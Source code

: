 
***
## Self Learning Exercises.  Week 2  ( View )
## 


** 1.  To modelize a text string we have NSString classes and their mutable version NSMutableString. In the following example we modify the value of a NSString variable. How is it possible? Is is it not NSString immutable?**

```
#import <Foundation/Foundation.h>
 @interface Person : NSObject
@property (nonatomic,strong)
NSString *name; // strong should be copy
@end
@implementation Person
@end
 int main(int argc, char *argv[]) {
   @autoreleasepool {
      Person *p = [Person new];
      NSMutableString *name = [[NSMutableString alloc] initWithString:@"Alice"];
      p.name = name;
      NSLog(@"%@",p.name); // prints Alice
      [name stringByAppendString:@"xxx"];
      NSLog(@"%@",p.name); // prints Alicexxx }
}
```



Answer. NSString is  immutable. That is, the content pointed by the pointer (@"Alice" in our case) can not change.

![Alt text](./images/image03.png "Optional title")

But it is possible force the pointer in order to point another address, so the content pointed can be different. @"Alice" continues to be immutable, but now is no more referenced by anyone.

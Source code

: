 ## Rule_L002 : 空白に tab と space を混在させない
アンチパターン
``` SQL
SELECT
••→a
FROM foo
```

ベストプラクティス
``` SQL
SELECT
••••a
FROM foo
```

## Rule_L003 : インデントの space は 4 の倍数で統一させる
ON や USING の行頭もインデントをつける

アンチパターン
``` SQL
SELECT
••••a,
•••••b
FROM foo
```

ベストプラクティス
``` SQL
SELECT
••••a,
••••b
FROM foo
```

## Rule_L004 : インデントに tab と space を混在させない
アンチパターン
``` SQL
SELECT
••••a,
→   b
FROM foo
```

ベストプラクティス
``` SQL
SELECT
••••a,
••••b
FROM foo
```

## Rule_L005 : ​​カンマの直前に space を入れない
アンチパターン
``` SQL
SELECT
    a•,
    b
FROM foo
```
* * *
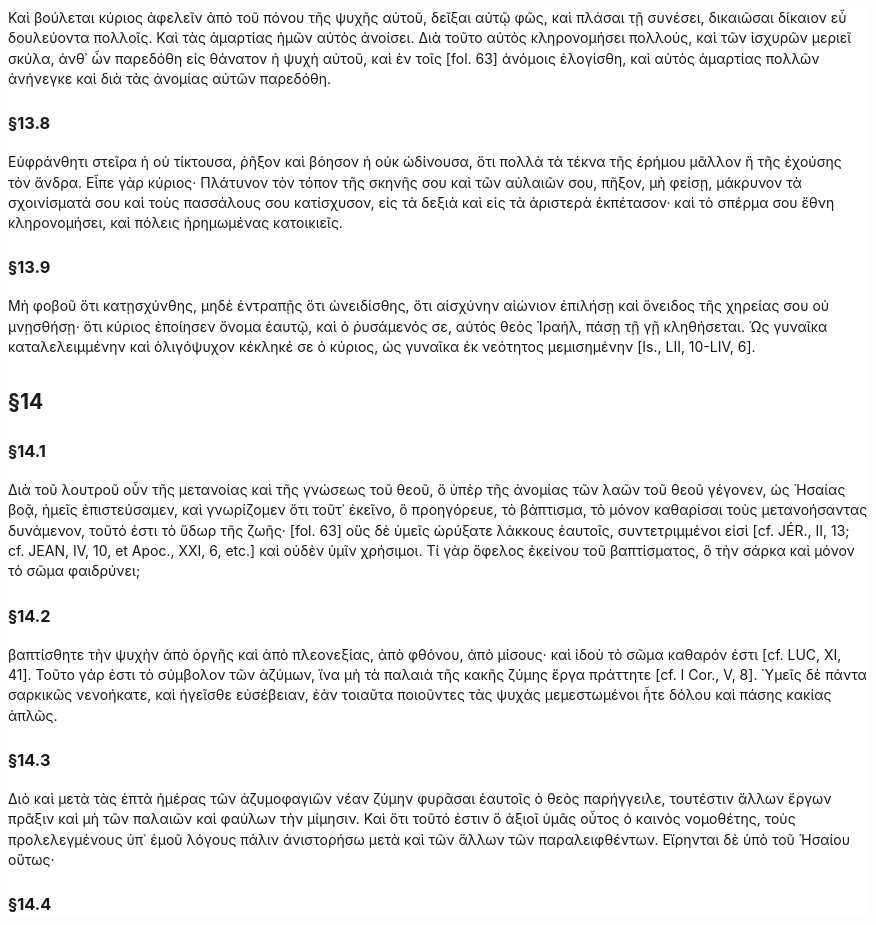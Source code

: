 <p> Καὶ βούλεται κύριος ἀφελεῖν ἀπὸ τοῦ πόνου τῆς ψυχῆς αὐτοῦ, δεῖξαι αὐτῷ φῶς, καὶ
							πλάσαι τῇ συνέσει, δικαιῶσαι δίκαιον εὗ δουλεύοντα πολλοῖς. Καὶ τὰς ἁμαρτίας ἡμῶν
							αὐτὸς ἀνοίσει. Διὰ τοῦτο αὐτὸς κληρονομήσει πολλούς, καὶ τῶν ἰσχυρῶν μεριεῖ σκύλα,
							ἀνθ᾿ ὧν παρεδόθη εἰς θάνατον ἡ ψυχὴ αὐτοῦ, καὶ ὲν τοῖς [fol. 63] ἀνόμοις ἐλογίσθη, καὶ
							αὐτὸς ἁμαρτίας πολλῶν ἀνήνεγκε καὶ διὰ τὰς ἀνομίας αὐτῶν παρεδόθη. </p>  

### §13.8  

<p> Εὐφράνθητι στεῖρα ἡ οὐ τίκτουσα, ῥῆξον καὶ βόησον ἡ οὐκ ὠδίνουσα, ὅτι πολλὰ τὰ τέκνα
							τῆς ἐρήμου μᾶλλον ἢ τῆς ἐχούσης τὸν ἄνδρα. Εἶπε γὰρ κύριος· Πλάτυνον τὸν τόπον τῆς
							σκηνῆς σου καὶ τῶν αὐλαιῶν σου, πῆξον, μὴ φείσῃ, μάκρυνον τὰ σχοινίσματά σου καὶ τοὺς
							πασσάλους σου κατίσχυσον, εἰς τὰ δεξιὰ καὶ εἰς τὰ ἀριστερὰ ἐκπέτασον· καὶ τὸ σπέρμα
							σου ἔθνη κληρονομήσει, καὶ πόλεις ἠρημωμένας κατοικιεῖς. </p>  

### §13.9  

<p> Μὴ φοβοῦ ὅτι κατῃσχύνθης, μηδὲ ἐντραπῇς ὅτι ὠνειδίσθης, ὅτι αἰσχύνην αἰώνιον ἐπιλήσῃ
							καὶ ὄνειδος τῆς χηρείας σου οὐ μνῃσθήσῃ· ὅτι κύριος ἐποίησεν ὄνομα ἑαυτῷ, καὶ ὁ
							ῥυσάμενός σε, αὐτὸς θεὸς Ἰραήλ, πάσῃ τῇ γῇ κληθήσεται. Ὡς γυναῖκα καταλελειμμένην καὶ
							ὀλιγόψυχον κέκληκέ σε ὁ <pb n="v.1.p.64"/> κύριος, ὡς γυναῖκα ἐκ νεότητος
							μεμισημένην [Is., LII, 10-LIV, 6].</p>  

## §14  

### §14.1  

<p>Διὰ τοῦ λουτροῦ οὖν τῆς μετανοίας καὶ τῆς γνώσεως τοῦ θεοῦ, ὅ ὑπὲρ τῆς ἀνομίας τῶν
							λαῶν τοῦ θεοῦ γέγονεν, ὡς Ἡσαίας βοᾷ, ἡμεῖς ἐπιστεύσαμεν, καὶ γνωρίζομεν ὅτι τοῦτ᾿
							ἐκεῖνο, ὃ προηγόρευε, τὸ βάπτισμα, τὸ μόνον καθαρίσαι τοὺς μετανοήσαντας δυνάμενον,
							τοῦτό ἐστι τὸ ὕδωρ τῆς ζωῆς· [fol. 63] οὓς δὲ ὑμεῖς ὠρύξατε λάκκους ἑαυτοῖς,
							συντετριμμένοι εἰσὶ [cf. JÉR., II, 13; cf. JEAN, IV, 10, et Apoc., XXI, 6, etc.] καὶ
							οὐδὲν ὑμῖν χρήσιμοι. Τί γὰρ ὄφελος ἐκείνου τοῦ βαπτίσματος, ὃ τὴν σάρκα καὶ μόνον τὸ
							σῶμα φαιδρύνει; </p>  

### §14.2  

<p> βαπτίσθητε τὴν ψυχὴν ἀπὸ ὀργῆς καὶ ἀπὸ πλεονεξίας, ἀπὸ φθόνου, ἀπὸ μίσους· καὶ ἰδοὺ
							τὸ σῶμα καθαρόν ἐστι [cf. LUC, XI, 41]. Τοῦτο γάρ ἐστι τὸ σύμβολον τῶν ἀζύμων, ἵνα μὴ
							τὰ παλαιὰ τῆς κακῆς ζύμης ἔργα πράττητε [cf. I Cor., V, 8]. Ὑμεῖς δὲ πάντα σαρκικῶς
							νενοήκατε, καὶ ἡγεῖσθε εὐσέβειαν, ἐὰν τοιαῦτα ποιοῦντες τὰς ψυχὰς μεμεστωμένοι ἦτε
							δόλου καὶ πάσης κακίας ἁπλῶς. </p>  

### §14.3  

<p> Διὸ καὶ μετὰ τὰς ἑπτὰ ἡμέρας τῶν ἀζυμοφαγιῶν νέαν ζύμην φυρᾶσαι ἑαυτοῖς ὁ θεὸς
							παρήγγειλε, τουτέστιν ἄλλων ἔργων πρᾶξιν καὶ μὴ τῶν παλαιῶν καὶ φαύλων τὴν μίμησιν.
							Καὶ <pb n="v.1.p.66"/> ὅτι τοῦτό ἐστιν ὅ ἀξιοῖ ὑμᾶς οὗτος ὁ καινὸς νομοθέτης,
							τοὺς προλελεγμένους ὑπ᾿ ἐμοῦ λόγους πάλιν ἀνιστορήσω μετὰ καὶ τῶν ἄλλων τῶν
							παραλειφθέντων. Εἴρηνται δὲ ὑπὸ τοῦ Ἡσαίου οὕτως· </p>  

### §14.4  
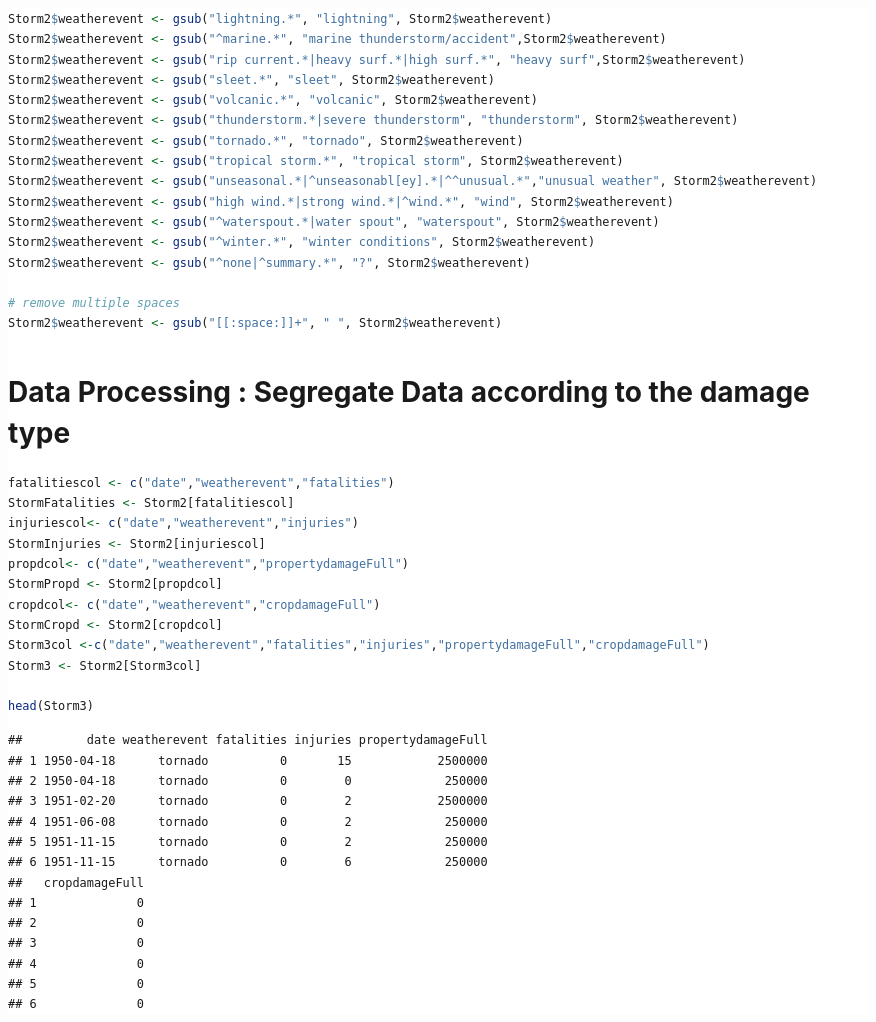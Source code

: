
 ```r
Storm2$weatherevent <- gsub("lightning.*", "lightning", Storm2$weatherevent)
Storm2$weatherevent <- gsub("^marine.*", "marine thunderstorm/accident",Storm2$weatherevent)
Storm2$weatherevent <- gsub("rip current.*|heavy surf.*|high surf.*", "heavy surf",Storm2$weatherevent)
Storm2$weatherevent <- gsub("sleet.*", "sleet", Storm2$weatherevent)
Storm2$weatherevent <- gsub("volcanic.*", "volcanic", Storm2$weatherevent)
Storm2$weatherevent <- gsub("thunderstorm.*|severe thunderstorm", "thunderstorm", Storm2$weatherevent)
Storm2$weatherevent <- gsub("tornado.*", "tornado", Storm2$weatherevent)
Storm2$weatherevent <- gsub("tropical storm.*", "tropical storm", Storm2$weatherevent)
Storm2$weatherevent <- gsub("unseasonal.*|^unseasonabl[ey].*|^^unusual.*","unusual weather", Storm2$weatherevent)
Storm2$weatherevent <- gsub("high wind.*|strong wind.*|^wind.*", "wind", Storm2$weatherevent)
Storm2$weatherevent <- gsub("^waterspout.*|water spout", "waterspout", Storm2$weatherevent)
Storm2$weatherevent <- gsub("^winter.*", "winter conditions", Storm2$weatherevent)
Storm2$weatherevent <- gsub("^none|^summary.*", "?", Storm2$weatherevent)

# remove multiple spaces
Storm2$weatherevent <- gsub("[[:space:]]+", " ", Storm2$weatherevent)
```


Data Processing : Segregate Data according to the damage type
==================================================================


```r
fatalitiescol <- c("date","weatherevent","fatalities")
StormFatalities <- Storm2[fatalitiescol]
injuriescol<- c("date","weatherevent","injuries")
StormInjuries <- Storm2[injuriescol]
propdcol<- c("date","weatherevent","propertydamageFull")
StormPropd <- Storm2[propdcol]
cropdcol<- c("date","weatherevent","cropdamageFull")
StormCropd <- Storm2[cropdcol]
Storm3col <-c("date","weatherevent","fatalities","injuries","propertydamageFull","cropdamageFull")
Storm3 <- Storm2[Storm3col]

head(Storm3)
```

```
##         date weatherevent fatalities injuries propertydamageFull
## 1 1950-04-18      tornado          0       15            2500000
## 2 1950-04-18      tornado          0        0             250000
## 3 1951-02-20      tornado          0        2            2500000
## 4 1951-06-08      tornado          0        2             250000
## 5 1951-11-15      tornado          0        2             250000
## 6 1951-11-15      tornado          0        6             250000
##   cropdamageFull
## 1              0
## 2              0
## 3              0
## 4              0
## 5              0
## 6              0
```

EXERCISE GOAL - Determine which lines above include the word "content", and report those lines in full.

RESULT -
Answer. NSString is  immutable. That is, the content pointed by the pointer (@"Alice" in our case) can not change.
But it is possible force the pointer in order to point another address, so the content pointed can be different. @"Alice" continues to be immutable, but now is no more referenced by anyone.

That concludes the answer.